WHAT IS REQUIRED: Word for word, restate the records from their first line through the line with "- [Precipitation prediction: PDFs", both ends included; omit each picture.

Saved entries:
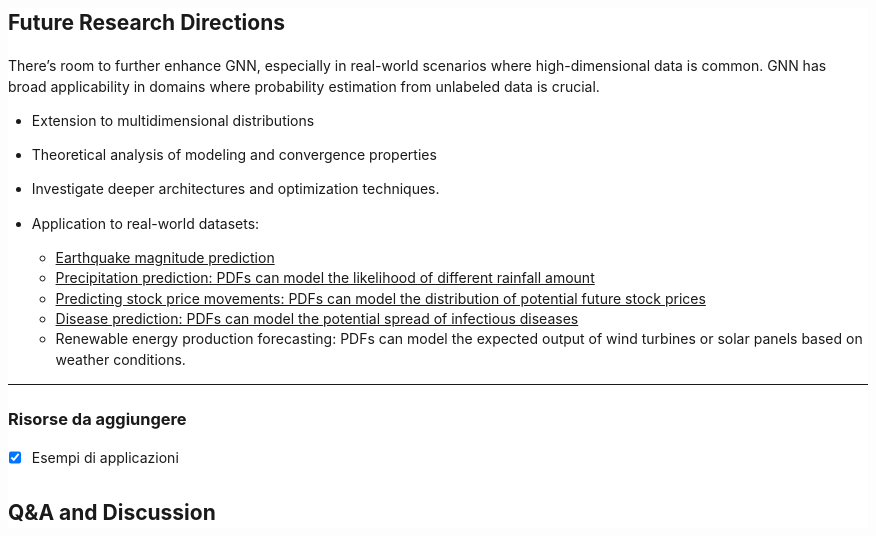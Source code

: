 
## Future Research Directions

There’s room to further enhance GNN, especially in real-world scenarios where high-dimensional data is common.
GNN has broad applicability in domains where probability estimation from unlabeled data is crucial.

- Extension to multidimensional distributions
- Theoretical analysis of modeling and convergence properties
- Investigate deeper architectures and optimization techniques.
- Application to real-world datasets:

  - [Earthquake magnitude prediction](https://www.researchgate.net/figure/a-Histograms-in-probability-density-function-pdf-of-earthquake-magnitude-b_fig2_370827731)
  - [Precipitation prediction: PDFs can model the likelihood of different rainfall amount](https://www.semanticscholar.org/paper/on-Numerical-Weather-Prediction-Predictability-%2C-Zhu-Ma/dde6ee8ac00f1b0971a42e28582bb0c71ff1d11a)
  - [Predicting stock price movements: PDFs can model the distribution of potential future stock prices](https://www.semanticscholar.org/reader/35b7d196f76d22be047862e49aa209b456629ba5)
  - [Disease prediction: PDFs can model the potential spread of infectious diseases](https://www.frontiersin.org/journals/public-health/articles/10.3389/fpubh.2021.645405/full)
  - Renewable energy production forecasting: PDFs can model the expected output of wind turbines or solar panels based on weather conditions.


---

### Risorse da aggiungere

- [x] Esempi di applicazioni

## Q&A and Discussion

SOLUTION:
Source code

: 
## Future Research Directions

There’s room to further enhance GNN, especially in real-world scenarios where high-dimensional data is common.
GNN has broad applicability in domains where probability estimation from unlabeled data is crucial.

- Extension to multidimensional distributions
- Theoretical analysis of modeling and convergence properties
- Investigate deeper architectures and optimization techniques.
- Application to real-world datasets:

  - [Earthquake magnitude prediction](https://www.researchgate.net/figure/a-Histograms-in-probability-density-function-pdf-of-earthquake-magnitude-b_fig2_370827731)
  - [Precipitation prediction: PDFs can model the likelihood of different rainfall amount](https://www.semanticscholar.org/paper/on-Numerical-Weather-Prediction-Predictability-%2C-Zhu-Ma/dde6ee8ac00f1b0971a42e28582bb0c71ff1d11a)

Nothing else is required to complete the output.